** Opening Data excerpts block **

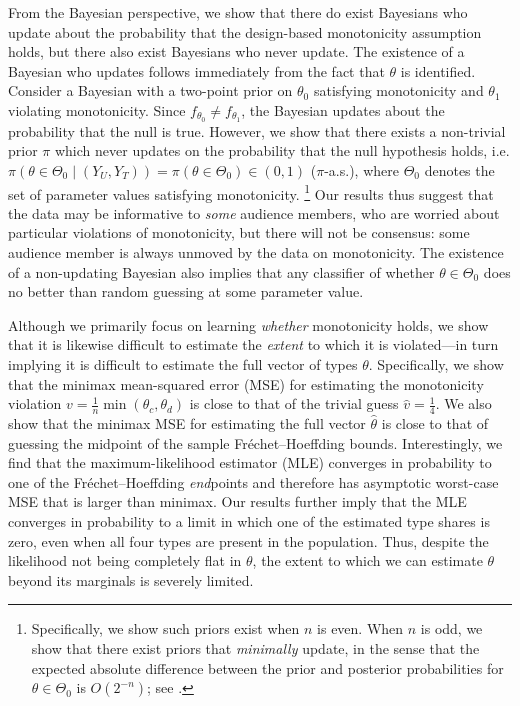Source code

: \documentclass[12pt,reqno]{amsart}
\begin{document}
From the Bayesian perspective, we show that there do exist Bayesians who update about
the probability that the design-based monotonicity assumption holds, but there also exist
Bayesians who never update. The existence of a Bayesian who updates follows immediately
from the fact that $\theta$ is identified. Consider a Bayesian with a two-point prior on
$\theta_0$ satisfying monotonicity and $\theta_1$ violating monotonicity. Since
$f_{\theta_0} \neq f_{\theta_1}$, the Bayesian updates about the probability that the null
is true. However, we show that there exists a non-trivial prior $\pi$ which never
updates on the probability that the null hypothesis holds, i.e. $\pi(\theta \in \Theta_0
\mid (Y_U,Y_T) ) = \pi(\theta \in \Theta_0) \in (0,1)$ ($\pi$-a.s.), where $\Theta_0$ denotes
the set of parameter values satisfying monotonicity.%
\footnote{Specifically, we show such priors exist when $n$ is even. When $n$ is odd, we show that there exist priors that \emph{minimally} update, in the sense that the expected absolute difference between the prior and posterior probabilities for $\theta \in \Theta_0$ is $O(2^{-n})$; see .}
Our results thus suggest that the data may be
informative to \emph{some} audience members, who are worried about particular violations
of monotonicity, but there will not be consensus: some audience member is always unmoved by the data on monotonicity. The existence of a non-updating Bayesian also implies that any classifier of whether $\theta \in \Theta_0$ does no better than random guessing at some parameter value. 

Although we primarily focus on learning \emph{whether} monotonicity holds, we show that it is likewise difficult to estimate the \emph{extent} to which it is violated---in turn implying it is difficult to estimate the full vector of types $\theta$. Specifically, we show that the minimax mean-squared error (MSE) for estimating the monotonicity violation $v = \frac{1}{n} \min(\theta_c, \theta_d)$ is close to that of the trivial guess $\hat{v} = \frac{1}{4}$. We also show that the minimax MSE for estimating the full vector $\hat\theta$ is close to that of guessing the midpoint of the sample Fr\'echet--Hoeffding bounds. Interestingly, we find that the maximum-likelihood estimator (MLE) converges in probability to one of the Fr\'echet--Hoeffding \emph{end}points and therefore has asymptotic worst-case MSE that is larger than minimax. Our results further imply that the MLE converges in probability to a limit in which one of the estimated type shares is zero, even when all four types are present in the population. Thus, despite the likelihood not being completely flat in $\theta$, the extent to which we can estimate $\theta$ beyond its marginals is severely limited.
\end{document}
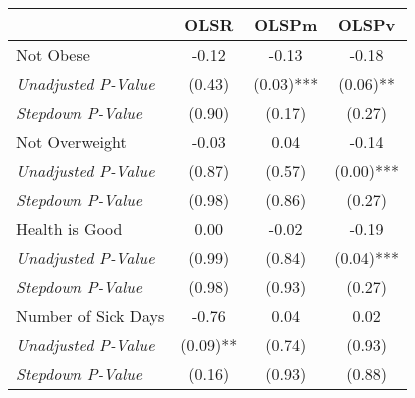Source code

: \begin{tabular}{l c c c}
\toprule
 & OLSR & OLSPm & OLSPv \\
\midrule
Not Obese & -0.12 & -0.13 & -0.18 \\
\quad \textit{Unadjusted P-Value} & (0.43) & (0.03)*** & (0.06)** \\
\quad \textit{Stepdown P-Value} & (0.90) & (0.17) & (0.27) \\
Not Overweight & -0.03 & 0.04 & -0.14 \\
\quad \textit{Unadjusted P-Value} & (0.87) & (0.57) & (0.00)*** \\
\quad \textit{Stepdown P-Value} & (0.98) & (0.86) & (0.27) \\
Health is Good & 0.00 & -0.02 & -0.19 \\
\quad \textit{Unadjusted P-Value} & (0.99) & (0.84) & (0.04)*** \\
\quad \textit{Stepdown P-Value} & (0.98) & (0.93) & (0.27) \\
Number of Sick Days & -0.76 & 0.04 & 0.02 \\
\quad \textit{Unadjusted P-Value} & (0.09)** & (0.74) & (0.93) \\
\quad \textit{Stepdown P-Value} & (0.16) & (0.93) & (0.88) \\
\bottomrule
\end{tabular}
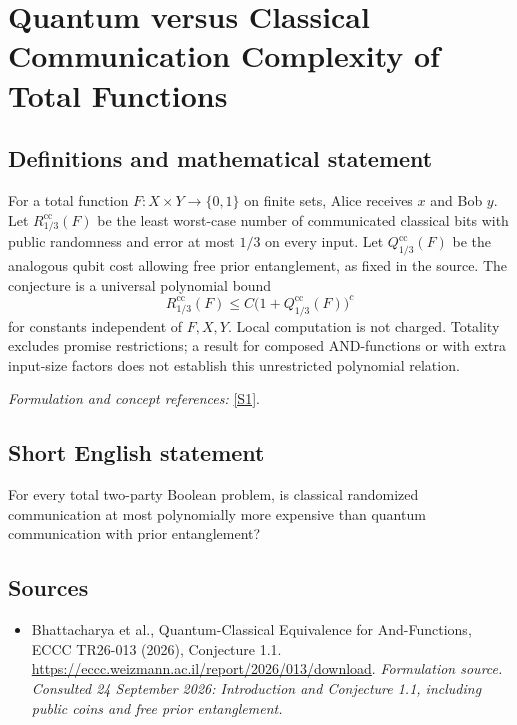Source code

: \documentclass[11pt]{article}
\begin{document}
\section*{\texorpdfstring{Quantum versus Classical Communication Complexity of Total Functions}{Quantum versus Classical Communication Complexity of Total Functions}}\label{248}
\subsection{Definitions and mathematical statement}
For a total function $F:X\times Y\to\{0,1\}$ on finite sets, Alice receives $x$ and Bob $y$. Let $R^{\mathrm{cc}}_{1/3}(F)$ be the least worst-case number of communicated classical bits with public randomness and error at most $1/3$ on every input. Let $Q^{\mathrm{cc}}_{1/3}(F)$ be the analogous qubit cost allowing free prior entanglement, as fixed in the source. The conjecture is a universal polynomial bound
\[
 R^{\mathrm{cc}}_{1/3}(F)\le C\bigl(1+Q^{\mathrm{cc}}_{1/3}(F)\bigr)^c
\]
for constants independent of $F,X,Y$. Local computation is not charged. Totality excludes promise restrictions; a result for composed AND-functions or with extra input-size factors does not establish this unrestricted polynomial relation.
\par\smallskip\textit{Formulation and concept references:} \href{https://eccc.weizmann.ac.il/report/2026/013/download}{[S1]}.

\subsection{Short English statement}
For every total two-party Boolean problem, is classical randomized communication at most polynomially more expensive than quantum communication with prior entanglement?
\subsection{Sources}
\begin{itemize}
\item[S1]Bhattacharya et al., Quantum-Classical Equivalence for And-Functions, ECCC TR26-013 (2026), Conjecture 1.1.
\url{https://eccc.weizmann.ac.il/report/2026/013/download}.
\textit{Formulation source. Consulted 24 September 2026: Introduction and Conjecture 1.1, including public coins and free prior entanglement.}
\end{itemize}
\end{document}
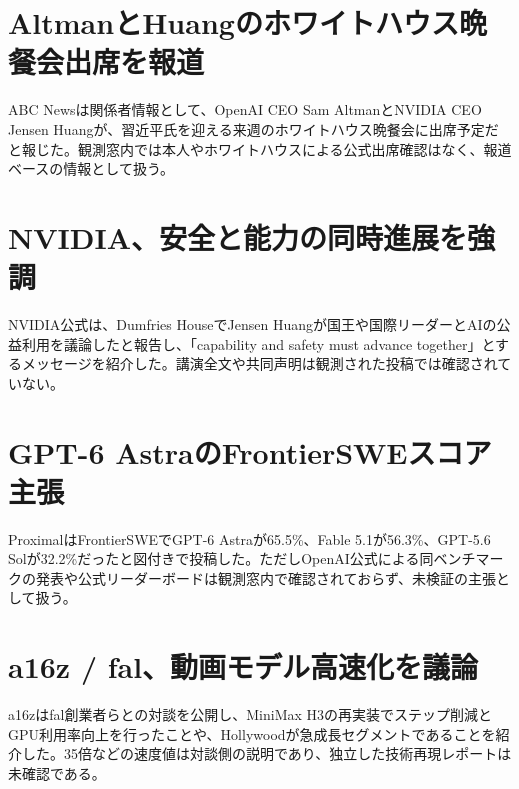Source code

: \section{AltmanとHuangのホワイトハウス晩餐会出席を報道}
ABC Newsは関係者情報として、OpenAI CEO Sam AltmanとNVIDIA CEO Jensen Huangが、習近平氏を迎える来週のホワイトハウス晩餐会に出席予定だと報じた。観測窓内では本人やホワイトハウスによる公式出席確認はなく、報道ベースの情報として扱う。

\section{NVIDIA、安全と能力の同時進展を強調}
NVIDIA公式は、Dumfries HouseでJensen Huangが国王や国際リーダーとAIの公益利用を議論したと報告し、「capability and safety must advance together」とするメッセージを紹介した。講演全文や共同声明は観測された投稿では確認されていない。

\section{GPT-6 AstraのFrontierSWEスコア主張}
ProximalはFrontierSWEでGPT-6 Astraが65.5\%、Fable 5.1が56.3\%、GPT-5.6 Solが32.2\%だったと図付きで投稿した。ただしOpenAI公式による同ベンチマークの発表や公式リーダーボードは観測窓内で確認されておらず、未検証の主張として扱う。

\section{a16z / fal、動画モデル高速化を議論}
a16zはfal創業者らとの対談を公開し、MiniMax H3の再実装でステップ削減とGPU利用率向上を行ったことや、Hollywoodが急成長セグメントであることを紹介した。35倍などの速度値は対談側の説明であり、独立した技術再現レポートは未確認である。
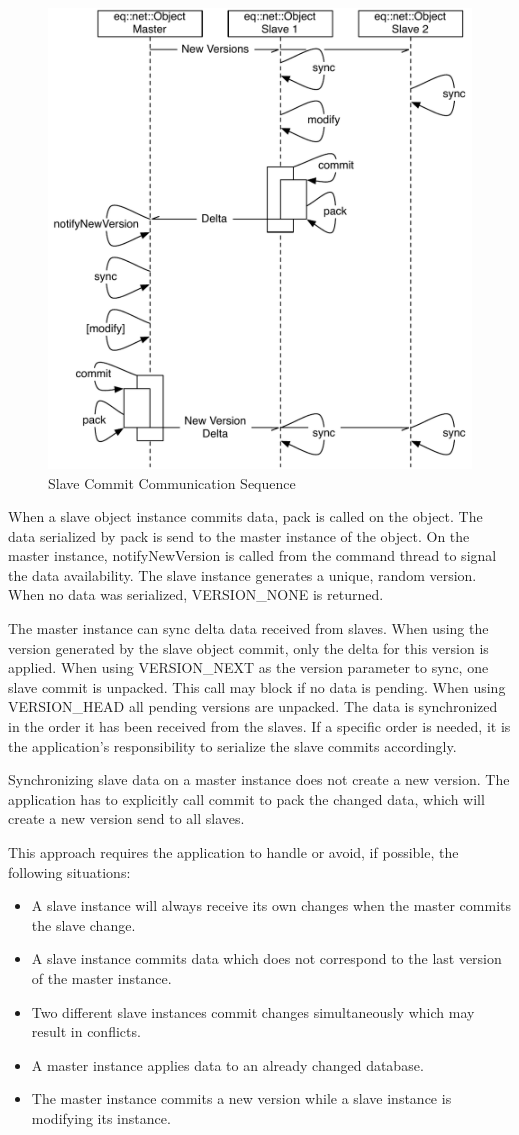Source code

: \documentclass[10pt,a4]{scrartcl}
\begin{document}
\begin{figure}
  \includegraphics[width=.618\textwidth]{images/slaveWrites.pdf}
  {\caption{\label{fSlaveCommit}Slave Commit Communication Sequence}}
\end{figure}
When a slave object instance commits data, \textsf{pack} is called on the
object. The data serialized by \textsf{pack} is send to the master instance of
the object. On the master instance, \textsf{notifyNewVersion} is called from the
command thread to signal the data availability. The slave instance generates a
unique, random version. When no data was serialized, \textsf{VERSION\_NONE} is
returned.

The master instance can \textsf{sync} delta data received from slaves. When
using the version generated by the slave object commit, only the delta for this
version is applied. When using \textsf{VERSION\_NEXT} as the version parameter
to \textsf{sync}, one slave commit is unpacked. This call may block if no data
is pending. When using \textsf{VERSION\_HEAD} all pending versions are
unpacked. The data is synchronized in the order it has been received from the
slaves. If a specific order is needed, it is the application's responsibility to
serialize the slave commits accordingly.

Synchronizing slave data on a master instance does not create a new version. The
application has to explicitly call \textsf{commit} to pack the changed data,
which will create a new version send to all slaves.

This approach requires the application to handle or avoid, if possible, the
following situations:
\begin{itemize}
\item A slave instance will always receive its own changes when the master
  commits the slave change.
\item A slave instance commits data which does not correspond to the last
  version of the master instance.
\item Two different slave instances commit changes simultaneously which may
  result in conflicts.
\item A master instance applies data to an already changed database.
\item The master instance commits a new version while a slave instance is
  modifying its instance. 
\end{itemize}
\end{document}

** Closing Data excerpts block **

What the exercise asks
Exact repetition required: repeat the first line of the listing above, the line containing "of monotonicity, but", and every line between, leaving out pictures.

Answer to this problem
Source code

: \documentclass[12pt,reqno]{amsart}
\begin{document}
From the Bayesian perspective, we show that there do exist Bayesians who update about
the probability that the design-based monotonicity assumption holds, but there also exist
Bayesians who never update. The existence of a Bayesian who updates follows immediately
from the fact that $\theta$ is identified. Consider a Bayesian with a two-point prior on
$\theta_0$ satisfying monotonicity and $\theta_1$ violating monotonicity. Since
$f_{\theta_0} \neq f_{\theta_1}$, the Bayesian updates about the probability that the null
is true. However, we show that there exists a non-trivial prior $\pi$ which never
updates on the probability that the null hypothesis holds, i.e. $\pi(\theta \in \Theta_0
\mid (Y_U,Y_T) ) = \pi(\theta \in \Theta_0) \in (0,1)$ ($\pi$-a.s.), where $\Theta_0$ denotes
the set of parameter values satisfying monotonicity.%
\footnote{Specifically, we show such priors exist when $n$ is even. When $n$ is odd, we show that there exist priors that \emph{minimally} update, in the sense that the expected absolute difference between the prior and posterior probabilities for $\theta \in \Theta_0$ is $O(2^{-n})$; see .}
Our results thus suggest that the data may be
informative to \emph{some} audience members, who are worried about particular violations
of monotonicity, but there will not be consensus: some audience member is always unmoved by the data on monotonicity. The existence of a non-updating Bayesian also implies that any classifier of whether $\theta \in \Theta_0$ does no better than random guessing at some parameter value. 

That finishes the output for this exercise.